Dünyanın herhangi bir yerinde yargı organlarının önünde elinde dilekçelerle hak arayan bir iktidarın otoriterleşmesinden söz edilebilir mi?
Hangi otoriter rejimde devlet başkanı mahkeme kapılarında hak arama ihtiyacı duyar ki?
İstanbul Büyükşehir Belediye Başkanlığı seçimlerine Ak Parti tarafından yapılan itirazlardan yola çıkarak, rejimin otoriterleşme eğiliminde olduğunu iddia edenlerin akli melekelerinden şüphe etmeyeceksek, Recep Tayyip Erdoğan düşmanlığının gözlerini kör ettiğini kabul etmemiz gerekiyor.
İstanbul seçim sonuçları konusunda farklı pencerelerden onlarca analiz yapılabilir, onlarca farklı görüş ortaya çıkabilir.
Ancak Türkiye’de siyasal sistemin otoriterleştiği sonucunu çıkarabilmek için Recep Tayyip Erdoğan’ın gözü kara bir düşmanı olmak gerekir.
Seçim öncesinde de sonrasında da Türkiye’nin son 17 yılında iktidarda olan bir parti, Türk tarihinin en güçlü iktidarlarından biri mahkeme kapılarında hak arayışında.
Kendini anlatmaya çalışıyor. Üstten ve tehdit diliyle itirazları bastırmaya çalışan bir muhalefet var.
Siyasetin mekanizmalarının bundan daha özgür, bundan daha yasal, bundan daha şeffaf, bundan daha adil işlediği dünyada kaç devlet, kaç sistem var.

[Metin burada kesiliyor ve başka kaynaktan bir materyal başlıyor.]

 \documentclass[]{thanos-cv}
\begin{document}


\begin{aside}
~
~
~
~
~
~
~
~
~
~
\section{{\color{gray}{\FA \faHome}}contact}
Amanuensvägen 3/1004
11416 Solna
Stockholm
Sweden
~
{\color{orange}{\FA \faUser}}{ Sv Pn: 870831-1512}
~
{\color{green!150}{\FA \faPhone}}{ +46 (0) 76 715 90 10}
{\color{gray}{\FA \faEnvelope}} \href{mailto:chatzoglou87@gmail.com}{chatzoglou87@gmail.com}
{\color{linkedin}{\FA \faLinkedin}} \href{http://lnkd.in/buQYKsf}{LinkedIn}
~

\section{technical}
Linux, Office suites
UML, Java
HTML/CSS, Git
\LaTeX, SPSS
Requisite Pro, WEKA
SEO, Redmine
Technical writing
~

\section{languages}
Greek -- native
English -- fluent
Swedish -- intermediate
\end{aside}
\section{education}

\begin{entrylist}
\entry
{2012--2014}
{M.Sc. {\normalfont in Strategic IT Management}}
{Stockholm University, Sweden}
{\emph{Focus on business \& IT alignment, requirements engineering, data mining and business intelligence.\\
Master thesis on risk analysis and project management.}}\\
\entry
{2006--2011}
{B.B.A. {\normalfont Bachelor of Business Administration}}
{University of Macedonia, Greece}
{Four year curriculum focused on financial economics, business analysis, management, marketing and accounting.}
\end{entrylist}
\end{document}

Örneğin ABD’de, örneğin Almanya da, örneğin İngiltere’de örneğin Fransa’da, örneğin İtalya’da bundan daha adil ve özgür bir sistem var mı?
Hiç kimse milleti kandırmaya, sandıkta kazanmadığını el çabukluğu ile oldu bittiye getirmeye, milleti tehdit etmeye ve millete tepeden bakmaya kalkmasın!
Yasadışı bir şekilde mazbata Ekrem’e verildi. Bu yasadışılığa boyun eğmemizi kimse beklemesin.
Ekrem mazbata heyecanıyla iki gün içinde neler yaptı görüyorsunuz. Bu mazbata 25 yıldan bu yana Recep Tayyip Erdoğan’ın ve onu takip edenlerin elinde. Ekrem’in 25 saate sığdırdığı hafifliklerin onda biri 25 yılda yaşanmadı.
Bu tabloya hukuk sistematiği içinde bir itiraz yapıldı. Bu itiraza karşı çıkanlar hukuki görüşlerini paylaşabilir.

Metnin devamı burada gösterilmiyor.